Jamall Vaughn, who was barely 14 when he was arrested last year as an alleged accomplice in the slayings, now will stand trial in Summit County Common Pleas Court on aggravated murder charges.
Summit County Juvenile Judge Linda Tucci Teodosio issued the bindover ruling after conducting an “amenability hearing” last week to determine if Vaughn is capable of rehabilitation and treatment in the juvenile system.
In Teodosio’s five-page written decision, she said the overriding factor in transferring the case to the adult system was “the brutal and heinous nature of this crime and the purposefulness with which it was approached.”
Prominent attorney Jeffrey Schobert, 56, and his wife, Margaret “Peg” Schobert, 59, were bludgeoned in the early hours of April 2 inside the master bedroom of their home in the Portage Lakes area of New Franklin.
Autopsy records and juvenile court testimony showed both died from multiple blunt-force blows to the head and that a sledgehammer, and possibly a brick, were used in the attacks.
The indicted principal offender, Shawn Eric Ford Jr., 19, has been in custody at the county jail since the week of the slayings. He is charged with multiple counts of aggravated murder and death penalty specifications.
According to previous court testimony, Ford held a vendetta against the Schoberts and planned and carried out the murders after they blocked him from visiting their youngest daughter in the hospital.
Chelsea Schobert, 18 at the time, had suffered a concussion — allegedly after being attacked by Ford, her former boyfriend — only days before the slayings.
In Monday’s ruling, Teodosio cited a 1989 Ohio Supreme Court decision stating that the “seriousness of the alleged offense” can be used as a decisive factor in transferring a juvenile to the adult system.
Judge: Killing was plan
The judge then noted the alleged actions of Ford and Vaughn and how they got to the Schoberts’ lakeside home several hours before dawn.

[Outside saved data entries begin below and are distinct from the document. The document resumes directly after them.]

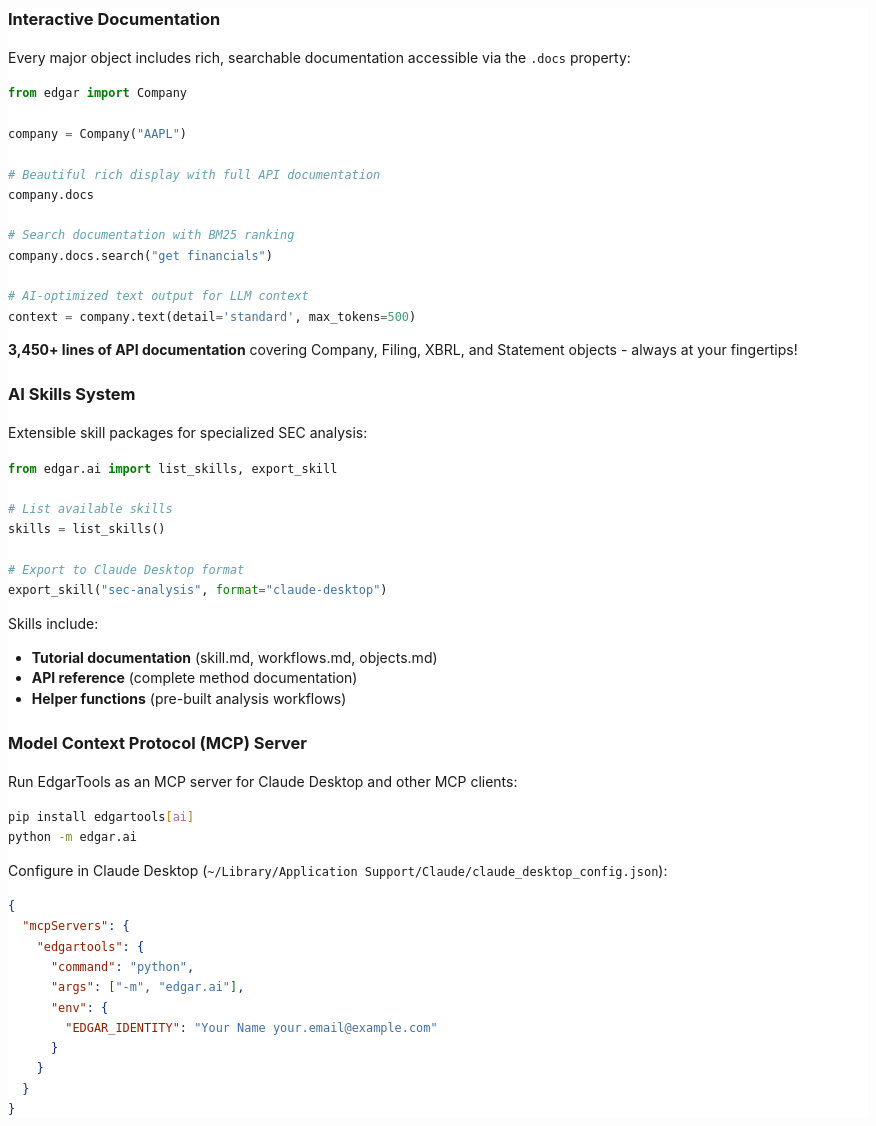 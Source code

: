 ### Interactive Documentation

Every major object includes rich, searchable documentation accessible via the `.docs` property:

```python
from edgar import Company

company = Company("AAPL")

# Beautiful rich display with full API documentation
company.docs

# Search documentation with BM25 ranking
company.docs.search("get financials")

# AI-optimized text output for LLM context
context = company.text(detail='standard', max_tokens=500)
```

**3,450+ lines of API documentation** covering Company, Filing, XBRL, and Statement objects - always at your fingertips!

### AI Skills System

Extensible skill packages for specialized SEC analysis:

```python
from edgar.ai import list_skills, export_skill

# List available skills
skills = list_skills()

# Export to Claude Desktop format
export_skill("sec-analysis", format="claude-desktop")
```

Skills include:
- **Tutorial documentation** (skill.md, workflows.md, objects.md)
- **API reference** (complete method documentation)
- **Helper functions** (pre-built analysis workflows)

### Model Context Protocol (MCP) Server

Run EdgarTools as an MCP server for Claude Desktop and other MCP clients:

```bash
pip install edgartools[ai]
python -m edgar.ai
```

Configure in Claude Desktop (`~/Library/Application Support/Claude/claude_desktop_config.json`):

```json
{
  "mcpServers": {
    "edgartools": {
      "command": "python",
      "args": ["-m", "edgar.ai"],
      "env": {
        "EDGAR_IDENTITY": "Your Name your.email@example.com"
      }
    }
  }
}
```
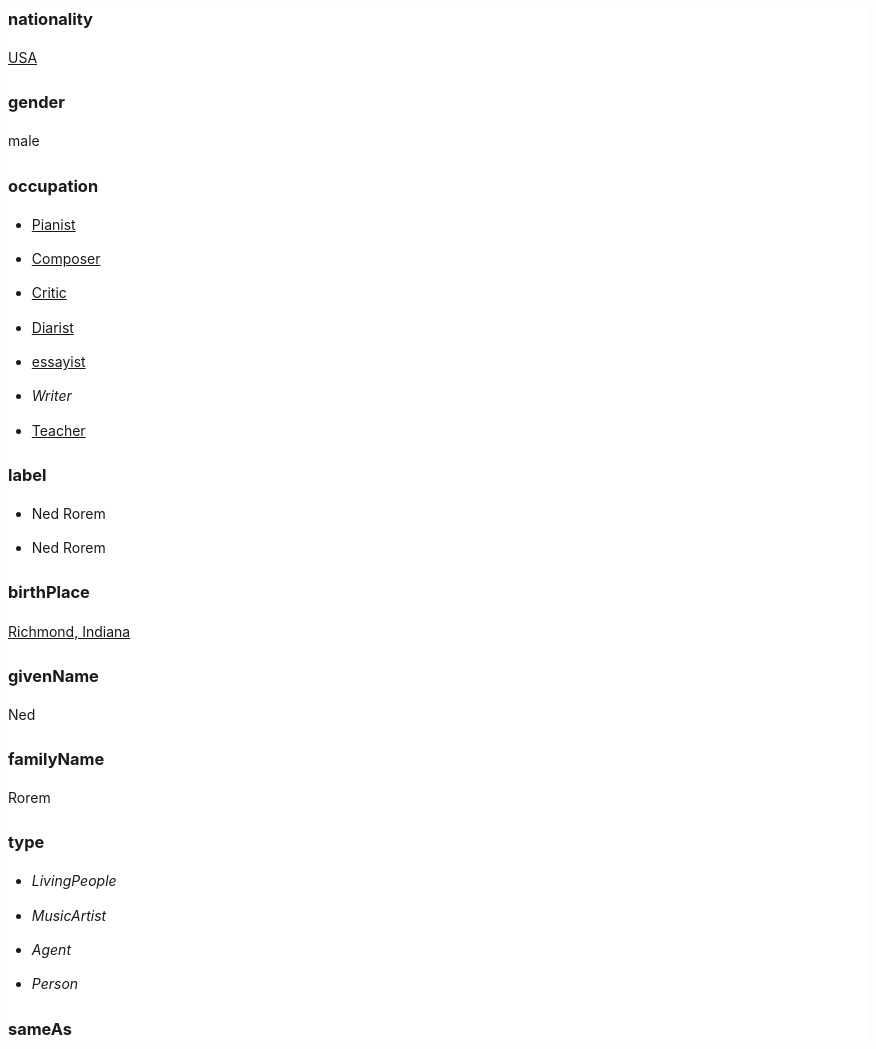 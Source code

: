 ### nationality


[USA](#USA)

### gender


male

### occupation

 - [Pianist](#Pianist)

 - [Composer](#Composer)

 - [Critic](#Critic)

 - [Diarist](#Diarist)

 - [essayist](#essayist)

 - *Writer*

 - [Teacher](#Teacher)

### label

 - Ned Rorem

 - Ned Rorem

### birthPlace


[Richmond, Indiana](#Richmond-Indiana)

### givenName


Ned

### familyName


Rorem

### type

 - *LivingPeople*

 - *MusicArtist*

 - *Agent*

 - *Person*

### sameAs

“Jamall and his co-offender walked eight miles together. Jamall knew they were walking to the Schobert home for the purpose of killing the Schoberts because they talked about it during the walk,” Teodosio wrote.
Testimony at last week’s hearing showed Ford entered the home first, through a window, and that Vaughn followed him inside.

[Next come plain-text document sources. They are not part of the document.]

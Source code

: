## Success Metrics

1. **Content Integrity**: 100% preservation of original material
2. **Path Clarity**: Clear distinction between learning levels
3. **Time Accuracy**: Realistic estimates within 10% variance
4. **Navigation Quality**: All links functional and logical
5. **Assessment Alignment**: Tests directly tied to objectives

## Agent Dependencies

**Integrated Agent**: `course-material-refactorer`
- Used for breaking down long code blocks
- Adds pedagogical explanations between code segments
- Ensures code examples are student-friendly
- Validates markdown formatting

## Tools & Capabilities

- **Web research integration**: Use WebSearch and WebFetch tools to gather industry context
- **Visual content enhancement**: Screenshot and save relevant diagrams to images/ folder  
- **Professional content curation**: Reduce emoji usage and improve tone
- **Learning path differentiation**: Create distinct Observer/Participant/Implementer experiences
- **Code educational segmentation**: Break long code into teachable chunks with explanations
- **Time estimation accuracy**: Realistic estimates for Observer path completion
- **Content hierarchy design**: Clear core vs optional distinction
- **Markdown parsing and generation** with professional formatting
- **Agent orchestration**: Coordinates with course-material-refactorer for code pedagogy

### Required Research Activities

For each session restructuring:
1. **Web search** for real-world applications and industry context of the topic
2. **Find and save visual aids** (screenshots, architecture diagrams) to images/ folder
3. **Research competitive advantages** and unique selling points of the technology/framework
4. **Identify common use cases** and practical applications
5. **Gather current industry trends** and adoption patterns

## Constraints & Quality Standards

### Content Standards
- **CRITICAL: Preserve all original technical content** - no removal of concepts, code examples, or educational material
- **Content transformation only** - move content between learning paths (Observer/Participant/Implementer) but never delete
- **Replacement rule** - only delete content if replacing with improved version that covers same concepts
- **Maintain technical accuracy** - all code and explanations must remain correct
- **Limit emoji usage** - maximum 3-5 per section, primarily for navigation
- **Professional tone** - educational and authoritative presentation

Jeffrey Schobert was beaten to death moments later. Crime scene evidence showed he probably was asleep in bed when he was attacked, prosecutors said.
Afterward, Vaughn was aware that Ford was texting Margaret Schobert to encourage her to return home from the hospital, and Vaughn then “calmly took a nap while waiting for her,” Teodosio’s ruling stated.
Schobert was ambushed and beaten upon returning home, and Vaughn was present when she was attacked, the judge said.
Teodosio went on to note that Vaughn “assisted Ford as they gathered money and jewelry and left the home in [the] Schoberts’ SUV.”
Judge: ‘Heinous’ offense
The judge concluded by saying that the “heinous nature of the offense demands that a level of security beyond that available in the juvenile system, at least in terms of years, be available to assure community safety. This can only be found in the adult system.”
If Vaughn’s case had remained in juvenile court and he had been convicted, he would have been sent to a state juvenile facility until the age of 21 with a good record there.
Vaughn, who is in custody at the juvenile detention center on Dan Street, has an IQ of 70 with severely deficient skills in reading, math and spelling.
His attorney, Adam VanHo, said at last week’s hearing that Vaughn was not mature enough emotionally, physically or cognitively for transfer to adult court.
“To put him into that prison system,” VanHo said in closing arguments, “is to essentially give him a death sentence.”
VanHo declined to comment on Teodosio’s ruling, citing a court order to refrain from commenting on the cases of Ford and Vaughn.
Under an Ohio Supreme Court decision, prosecutors cannot ask for the death penalty for Vaughn because he is a juvenile.